The annual performance management process has gotten a bad rap for several reasons that I discuss below. The greatest gift a leader can give their teammates is a concise set of clear objectives that are regularly discussed and updated.
As an article by McKinsey & Company reminds us, “strong performance management rests on the simple principle that ‘what gets measured gets done.’”
So, what happens when you do not have a strong performance management process in place? Things go wrong quickly.
Pitfalls and Shortcomings of a Weak Performance Management Process
Poor Metrics – If you are not tracking and evaluating the right metrics (or worse, any metrics at all), you are setting yourself and your team up for frustration and failure.
Poor Targets – Identifying targets can be a balancing act. They must be attainable, but attainable with the right amount of effort. Too easy, and no one is invested. Out of reach, and people give up before they begin.
Lack of Transparency – Employees who don’t understand the metrics from the top down, often do not trust that they are meaningful and fair.

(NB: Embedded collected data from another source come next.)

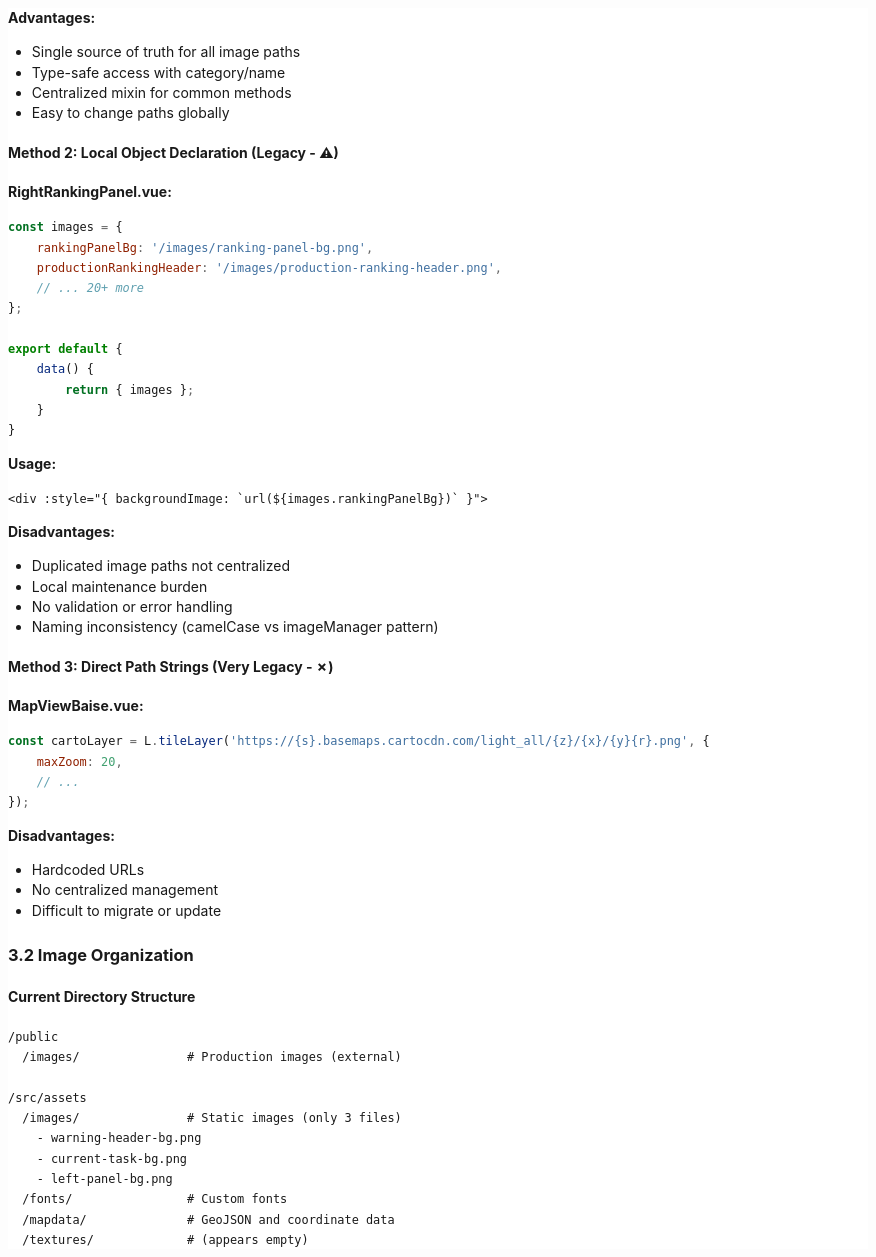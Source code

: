 **Advantages:**
- Single source of truth for all image paths
- Type-safe access with category/name
- Centralized mixin for common methods
- Easy to change paths globally

#### Method 2: Local Object Declaration (Legacy - ⚠)
**RightRankingPanel.vue:**

```javascript
const images = {
    rankingPanelBg: '/images/ranking-panel-bg.png',
    productionRankingHeader: '/images/production-ranking-header.png',
    // ... 20+ more
};

export default {
    data() {
        return { images };
    }
}
```

**Usage:**
```vue
<div :style="{ backgroundImage: `url(${images.rankingPanelBg})` }">
```

**Disadvantages:**
- Duplicated image paths not centralized
- Local maintenance burden
- No validation or error handling
- Naming inconsistency (camelCase vs imageManager pattern)

#### Method 3: Direct Path Strings (Very Legacy - ✗)
**MapViewBaise.vue:**
```javascript
const cartoLayer = L.tileLayer('https://{s}.basemaps.cartocdn.com/light_all/{z}/{x}/{y}{r}.png', {
    maxZoom: 20,
    // ...
});
```

**Disadvantages:**
- Hardcoded URLs
- No centralized management
- Difficult to migrate or update

### 3.2 Image Organization

#### Current Directory Structure
```
/public
  /images/               # Production images (external)
  
/src/assets
  /images/               # Static images (only 3 files)
    - warning-header-bg.png
    - current-task-bg.png
    - left-panel-bg.png
  /fonts/                # Custom fonts
  /mapdata/              # GeoJSON and coordinate data
  /textures/             # (appears empty)
```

Lack of Relevance – Employees who do not feel that the metrics reflect their role, experience and expectations of performance will balk at being held accountable.
Lack of Dialogue – Without frequent, open, honest, and effective communication, goals and results don’t matter.
Lack of Results – The word “consequence” sounds harsh in terms of performance management, but rewarding good performance is probably even more important than penalizing bad performance.
Top Five Solutions for Building a Better Performance Management Process
#5 – Identify (no more than) 5 well-defined objectives.
Starting with no more than five well-defined objectives and understanding what data you need to meet these objectives will help keep your team on track.
#4 – Conduct Quarterly Employee Reviews
These should be formal, with the opportunity for informal check-ins more frequently in between. These reviews are not just for critiquing the employee but should also focus on employee feedback. Are they getting the support they need to be successful in their roles? Are they having issues with process, culture, or communication?
#3 – Set 3 Professional Development Goals
Professional development for your employees is more important than ever. Investing in employees is an excellent retention tool and builds engagement.
#2 – Conduct Reviews Twice A Year to Adjust Goals and Expectations
It is important to conduct a review of your objectives, goals and metrics at least twice per year. What was important at the beginning of the year may be obsolete today. Better to make adjustments sooner than later to continue driving success.
#1 – Keep the dialogue going
The importance of continuous dialogue cannot be overstated. When employees feel they are not involved in the strategy or that their input is not valued or understood, it is much harder to motivate, incentivize and garner loyalty at every level of employment. Buy-in and morale are harder than ever to come by in the workplace, so be open to constructive feedback from employees, be transparent in your metrics and goals, and communicate, communicate, communicate!